Jon Titus, Editorial Director -- Test & Measurement World, 12/1/2001

In the US,we like to think we're freeto speak out on important issues. But recent laws have limited that Constitutional right. The 1998 Digital Millennium Copyright Act (DMCA), for example, makes it a felony to publicly discuss the technology of, or any flaws in, digital copy-protection technologies. The Supreme Court has yet to rule definitively on what people can and can't say under the DMCA.

Original works deserve copyright protection, but at the same time, people must have the freedom to discuss technologies, even those that can thwart copyright-protection schemes. In effect, the DMCA makes it a crime to distribute information someone can use to circumvent schemes that protect copyrighted machine-readable material. The media industry defines the term "distribute" rather broadly.

This past year, Edward W. Felten, a Princeton University professor, and his colleagues entered a contest sponsored by the Secure Digital Music Initiative (SDMI), which aimed to look for weaknesses in digital-music protection. But rather than accept the SDMI's monetary prize and letting the SDMI keep its entry secret, Felten's group revealed techniques that defeat protective "watermarks." According to the Recording Industry Association of America, the scientists could face legal action under the DMCA for disseminating their techniques.

Such a suit has yet to occur, so the legal issues surrounding publication of weaknesses in the SDMI's watermark technology remain unresolved. But imagine being jailed for publicizing weaknesses in copyrighted protocols used to secure financial transactions on a Web site.
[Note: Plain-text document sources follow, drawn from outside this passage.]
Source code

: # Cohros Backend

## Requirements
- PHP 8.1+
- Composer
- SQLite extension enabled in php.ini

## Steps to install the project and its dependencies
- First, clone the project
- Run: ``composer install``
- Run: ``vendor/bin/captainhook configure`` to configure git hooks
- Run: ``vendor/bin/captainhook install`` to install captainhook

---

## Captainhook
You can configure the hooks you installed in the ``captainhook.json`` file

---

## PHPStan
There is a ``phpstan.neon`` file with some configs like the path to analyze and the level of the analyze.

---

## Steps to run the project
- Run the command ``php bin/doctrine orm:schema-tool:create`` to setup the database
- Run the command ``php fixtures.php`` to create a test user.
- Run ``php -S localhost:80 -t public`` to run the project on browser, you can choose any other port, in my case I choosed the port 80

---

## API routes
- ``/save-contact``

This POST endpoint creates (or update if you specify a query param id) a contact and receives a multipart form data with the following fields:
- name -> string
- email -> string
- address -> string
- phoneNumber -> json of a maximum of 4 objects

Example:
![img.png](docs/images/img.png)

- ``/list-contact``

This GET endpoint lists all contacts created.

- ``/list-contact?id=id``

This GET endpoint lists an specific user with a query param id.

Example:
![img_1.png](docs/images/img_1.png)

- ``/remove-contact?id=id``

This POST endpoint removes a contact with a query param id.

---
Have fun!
Such flaws deserve public disclosure.

During the summer of 2001, the FBI arrested Dmitry Sklyarov after he presented a paper that revealed weaknesses in Adobe's eBook Reader software. The flaws allowed a Russian company to produce code that could let people circumvent some of the encryption Adobe built into its materials. Neither Sklyarov nor the software company actually made illegal copies of eBooks, but the DMCA says you can't even create the tools to do so. Using the same reasoning, a company that makes a CD writer, a VCR, or even a digital camera—even though the companies do no copying—could be guilty of violating the DMCA.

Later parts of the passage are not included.